Indie-popowy artysta Adrian Lyles udostępnił swój drugi, pełen tęsknoty singiel „Somewhere To Go”.
Piosenka ujrzała światło dzienne dzięki Hollywood Records. Premierze utworu towarzyszy ogłoszenie gościnnego udziału artysty w trasie DIVE zespołu almost monday. Wspólne tournée rozpocznie się 24 stycznia 2025 r. w Salt Lake City.
Wśród potężnych gitarowych riffów „Somewhere To Go” Adrian rozpaczliwie błaga swoją drugą połówkę o powrót. – Piosenki miłosne są znacznie trudniejsze do napisania, niż wszyscy myślą. Staram się podejść do tego w bardzo realistyczny sposób. Utwór jest historią chłopaka, który zakochał się w dziewczynie, będącej jego sanktuarium. Postawiłem na koncepcję polegającą na znajdowaniu domu nie w miejscu, ale w osobie – wyjaśnia Adrian, który jest także współautorem utworu. W pracach nad „Somewhere To Go” artystę wsparli Fony Ferrari oraz Dan Gleyzer. Ten drugi jest także producentem piosenki.
Muzyczna podróż Adriana rozpoczęła się od lekcji gry na pianinie, na które uczęszczał już jako trzylatek i kontynuował ja aż do szkoły średniej. Już wtedy artysta dawał koncerty w Dallas.
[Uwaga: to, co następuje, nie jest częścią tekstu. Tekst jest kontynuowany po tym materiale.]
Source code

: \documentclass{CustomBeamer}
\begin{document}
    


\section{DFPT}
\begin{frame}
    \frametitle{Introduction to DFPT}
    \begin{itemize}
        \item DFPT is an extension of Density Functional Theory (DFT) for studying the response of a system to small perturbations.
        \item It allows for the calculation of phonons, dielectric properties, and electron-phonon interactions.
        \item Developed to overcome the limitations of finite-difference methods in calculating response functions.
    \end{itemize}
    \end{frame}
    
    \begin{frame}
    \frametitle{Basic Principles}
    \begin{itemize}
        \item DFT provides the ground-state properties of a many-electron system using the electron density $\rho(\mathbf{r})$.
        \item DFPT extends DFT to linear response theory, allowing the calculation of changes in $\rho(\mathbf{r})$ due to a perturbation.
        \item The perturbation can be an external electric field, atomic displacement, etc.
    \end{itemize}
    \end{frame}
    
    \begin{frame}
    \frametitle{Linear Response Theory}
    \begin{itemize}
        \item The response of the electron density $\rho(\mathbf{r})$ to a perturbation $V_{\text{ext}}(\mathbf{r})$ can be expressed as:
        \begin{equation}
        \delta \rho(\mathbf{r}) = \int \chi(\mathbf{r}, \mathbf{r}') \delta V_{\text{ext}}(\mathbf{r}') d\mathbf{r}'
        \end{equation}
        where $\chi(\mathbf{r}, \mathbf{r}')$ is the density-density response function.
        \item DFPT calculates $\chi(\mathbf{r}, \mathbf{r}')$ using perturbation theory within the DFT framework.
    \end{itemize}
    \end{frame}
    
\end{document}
W 2022 r. zagrał Jeta w serialowej wersji „High School Musical”, przyczyniając się do stworzenia kilku utworów na oficjalną ścieżkę dźwiękową.
Lyles ma ponad dekadę doświadczenia w tworzeniu muzyki i graniu jej na żywo. Adrian pracuje obecnie nad swoim debiutanckim albumem, pisząc z myślą o nim dziesiątki piosenek. Przedsmakiem tego, czego można się po nim spodziewać, był wydany 19 września singiel „Formalize Me”.